To navigate these potentially treacherous waters, let's look at Teekay LNG's final earnings report of 2015. This might help us see what the future is likely to hold for the MLP, as well as a help decide whether Teekay LNG Partners' is worthy of investment today.
Steady as she goes in 2015, but ...
|$403 million||$398 million||(1.2%)|
|Operating income||$183.8 million||$181.4 million||(1.3%)|
|Distributable cash flow (DCF)||$254.9 million||$254.6 million||(0.1%)|
|Annual distribution per unit||$2.80||$0.56||(80%)|
|Distribution coverage ratio (DCR)||1.05||5.17||391%|
Teekay LNG Partners' steady results in 2015 were courtesy of its midstream toll-booth business model, which focuses on long-term, fixed-fee charters. The slight decrease in revenue, operating income, and DCF was due to the early termination of one of its contracts (which Teekay is challenging in court), as well as the expiration of another charter. Teekay LNG is now in the process of attempting to procure another contract for both tankers.
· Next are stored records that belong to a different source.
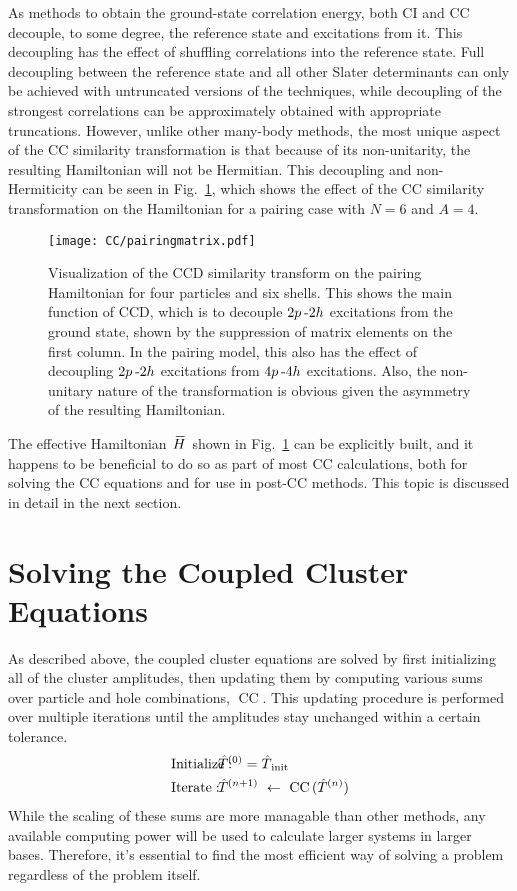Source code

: \documentclass[thesis.tex]{subfiles}
\begin{document}
As methods to obtain the ground-state correlation energy, both CI and CC decouple, to some degree, the reference state and excitations from it.  This decoupling has the effect of shuffling correlations into the reference state.  Full decoupling between the reference state and all other Slater determinants can only be achieved with untruncated versions of the techniques, while decoupling of the strongest correlations can be approximately obtained with appropriate truncations.  However, unlike other many-body methods, the most unique aspect of the CC similarity transformation is that because of its non-unitarity, the resulting Hamiltonian will not be Hermitian.  This decoupling and non-Hermiticity can be seen in Fig.\ \ref{fig:pairingmatrix}, which shows the effect of the CC similarity transformation on the Hamiltonian for a pairing case with $N = 6$ and $A = 4$.
\begin{figure}[h]
  \centering
  \texttt{[image: CC/pairingmatrix.pdf]}
  \caption{Visualization of the CCD similarity transform on the pairing Hamiltonian for four particles and six shells.  This shows the main function of CCD, which is to decouple $2p\hspace{2pt}\text{-}2h$ excitations from the ground state, shown by the suppression of matrix elements on the first column. In the pairing model, this also has the effect of decoupling $2p\hspace{2pt}\text{-}2h$ excitations from $4p\hspace{2pt}\text{-}4h$ excitations.  Also, the non-unitary nature of the transformation is obvious given the asymmetry of the resulting Hamiltonian.}
  \label{fig:pairingmatrix}
\end{figure}
The effective Hamiltonian $\EHam$ shown in Fig.\ \ref{fig:pairingmatrix} can be explicitly built, and it happens to be beneficial to do so as part of most CC calculations, both for solving the CC equations and for use in post-CC methods.  This topic is discussed in detail in the next section.




\section{Solving the Coupled Cluster Equations} \label{section:solvingcc}

As described above, the coupled cluster equations are solved by first initializing all of the cluster amplitudes, then updating them by computing various sums over particle and hole combinations, $\text{CC}\mathop{(\Top)}$.  This updating procedure is performed over multiple iterations until the amplitudes stay unchanged within a certain tolerance.
\begin{align} \label{eq:cc_algorithm}
  &\text{Initialize}:&    \hspace{-20pt}&\Top^{\mathop{(0)}} = \Top_{\text{init}} \notag \\
  &\text{Iterate}:&       \hspace{-20pt}&\Top^{\mathop{(n+1)}}\ \leftarrow\ \text{CC}\mathop{(\Top^{\mathop{(n)}})}
\end{align}
While the scaling of these sums are more managable than other methods, any available computing power will be used to calculate larger systems in larger bases.  Therefore, it's essential to find the most efficient way of solving a problem regardless of the problem itself.
\end{document}
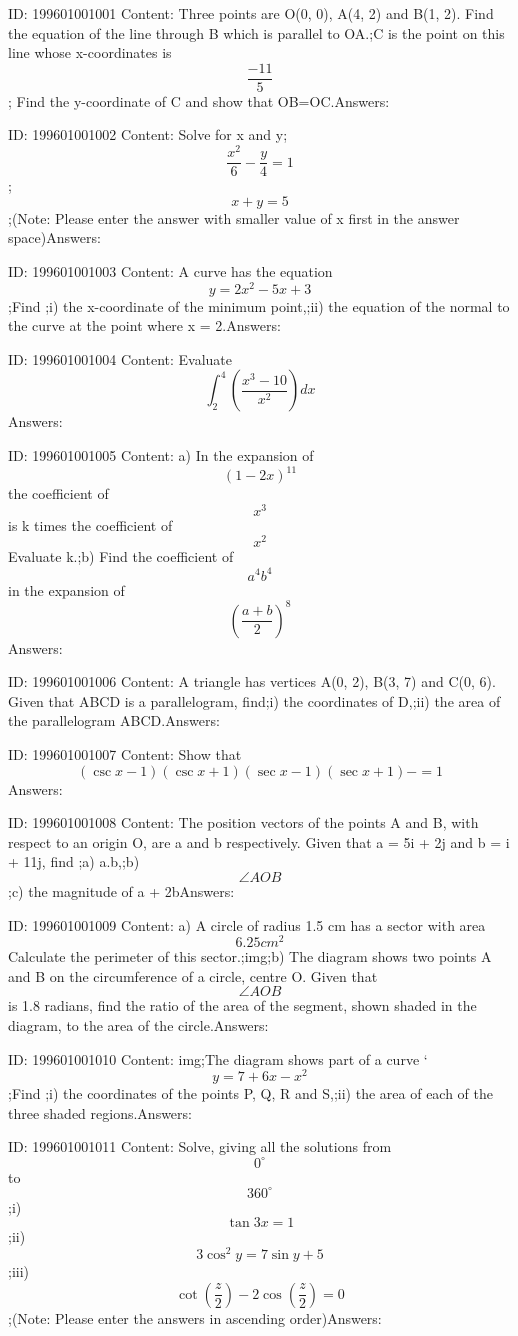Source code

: \documentclass{article}
\begin{document}
ID: 199601001001
Content:
Three points are O(0, 0), A(4, 2) and B(1, 2). Find the equation of the line through B which is parallel to OA.;C is the point on this line whose x-coordinates is \[\frac{-11}{5}\]; Find the y-coordinate of C and show that OB=OC.Answers:

ID: 199601001002
Content:
Solve for x and y; \[\frac{x^{2}}{6}-\frac{y}{4}=1\] ; \[x+y=5\];(Note: Please enter the answer with smaller value of x first in the answer space)Answers:

ID: 199601001003
Content:
A curve has the equation \[y=2x^2-5x+3\] ;Find ;i) the x-coordinate of the minimum point,;ii) the equation of the normal to the curve at the point where x = 2.Answers:

ID: 199601001004
Content:
Evaluate \[\int_{2}^{4}(\frac{x^3-10}{x^2})dx\]Answers:

ID: 199601001005
Content:
a) In the expansion of \[(1-2x)^{11}\] the coefficient of  \[x^3\] is k times the coefficient of \[x^2\] Evaluate k.;b) Find the coefficient of \[a^4b^4\] in the expansion of \[\left ( \frac{a+b}{2} \right )^8\]Answers:

ID: 199601001006
Content:
A triangle has vertices A(0, 2), B(3, 7) and C(0, 6). Given that ABCD is a parallelogram, find;i)	the coordinates of D,;ii)	the area of the parallelogram ABCD.Answers:

ID: 199601001007
Content:
Show that \[(\csc x-1)(\csc x+1)(\sec x-1)(\sec x+1)-=1\]Answers:

ID: 199601001008
Content:
The position vectors of the points A and B, with respect to an origin O, are a and b respectively. Given that a = 5i + 2j and b = i + 11j, find ;a) a.b,;b) \[\angle AOB\];c) the magnitude of a + 2bAnswers:

ID: 199601001009
Content:
a) A circle of radius 1.5 cm has a sector with area \[6.25 cm^2\] Calculate the perimeter of this sector.;img;b) The diagram shows two points A and B on the circumference of a circle, centre O. Given that \[\angle AOB\] is 1.8 radians, find the ratio of the area of the segment, shown shaded in the diagram, to the area of the circle.Answers:

ID: 199601001010
Content:
img;The diagram shows part of a curve `\[y=7+6x-x^2\];Find ;i)	the coordinates of the points P, Q, R and S,;ii)	the area of each of the three shaded regions.Answers:

ID: 199601001011
Content:
Solve, giving all the solutions from \[0^{\circ}\]to \[360^{\circ}\];i) \[\tan3x=1\] ;ii) \[3\cos^2y=7\sin y+5\] ;iii) \[\cot(\frac{z}{2})-2\cos(\frac{z}{2})=0\];(Note: Please enter the answers in ascending order)Answers:
\end{document}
Of course, the big news for Teekay LNG investors in 2015 was the painful, but necessary, 80% reduction in the payout. This was the result of two factors. First, Teekay has large contractual obligations coming up over the next two years, both in terms of capital expenditures for new tankers and debt coming due.
With the unit price in the tank, the MLP's access to reasonably priced equity financing is pretty much gone. Thus, the distribution cut frees up DCF to fund debt repayments and ship building costs.
However, management did have some good news to report that gives existing Teekay LNG Partners investors a reason to be patient and hold on to their units. For example, Teekay LNG recently took delivery of two new tankers, with another one scheduled for delivery in Q3 2016. In total, these new ships will help grow DCF by over 12% in 2016.
In the longer term, the MLP has several major growth opportunities, including a new 20-year deal with Bahrain to build a regasification terminal that will begin operating in mid-2018. Then there is the previously announced Yamal LNG agreement that secured 25-year contracts for six state-of-the art icebreaker LNG tankers, with deliveries slated for 2018 through 2020.
In fact, by the end of 2020, Teekay LNG expects its new tankers (27 under construction) to boost operating cash flow by 142%.
... in the end it's all about the payout
|MLP||Yield||Q1-Q3 2015 overage ratio||5-Year CAGR Payout Growth Forecast|
|Teekay LNG Partners||5.5%||5.2||7.1%|
|GasLog Partners||13.7%||1.1||10% to 15%|
|Golar LNG Partner||18%||1.2||3.7%|
|Dynagas LNG Partners||19.3%||1.2||3.4%|
Note that Teekay LNG's coverage ratio takes into account full-year results and the reduced payout.
The preceding table requires some clarification. First, while Teekay LNG's coverage ratio is by far the largest, its new lower distribution isn't necessarily more secure than its peers'. That's because Teekay has $1.75 billion in contractual obligations coming due over the next two years, mostly new ship capital spending. Even with growing excess DCF during this time the MLP may end up being forced to suspend its payout in order to fund these large obligations.
In addition, management admits that the majority of the MLP's growth will come between 2018 and 2020, and analysts don't expect any distribution increases until 2019.
Meanwhile, GasLog Partners, Golar LNG Partners, and Dynagas, while their short-term growth is also constrained by a lack of access to equity financing, also have far smaller contractual obligations coming due through 2017. This means that their much higher yields may actually be more secure than Teekay LNG's.
LNG Tanker MLPs potentially represent an attractive long-term opportunity for both high current income and stellar capital gains once oil prices recover.
However, not all LNG tanker MLPs are created equal. Because of much higher short-term obligations, the lowest profitability in the industry, as well as inaccessibility to equity growth markets under present market conditions, Teekay LNG isn't likely to grow its distribution for at least the next few years, assuming its payout can even survive the oil crash.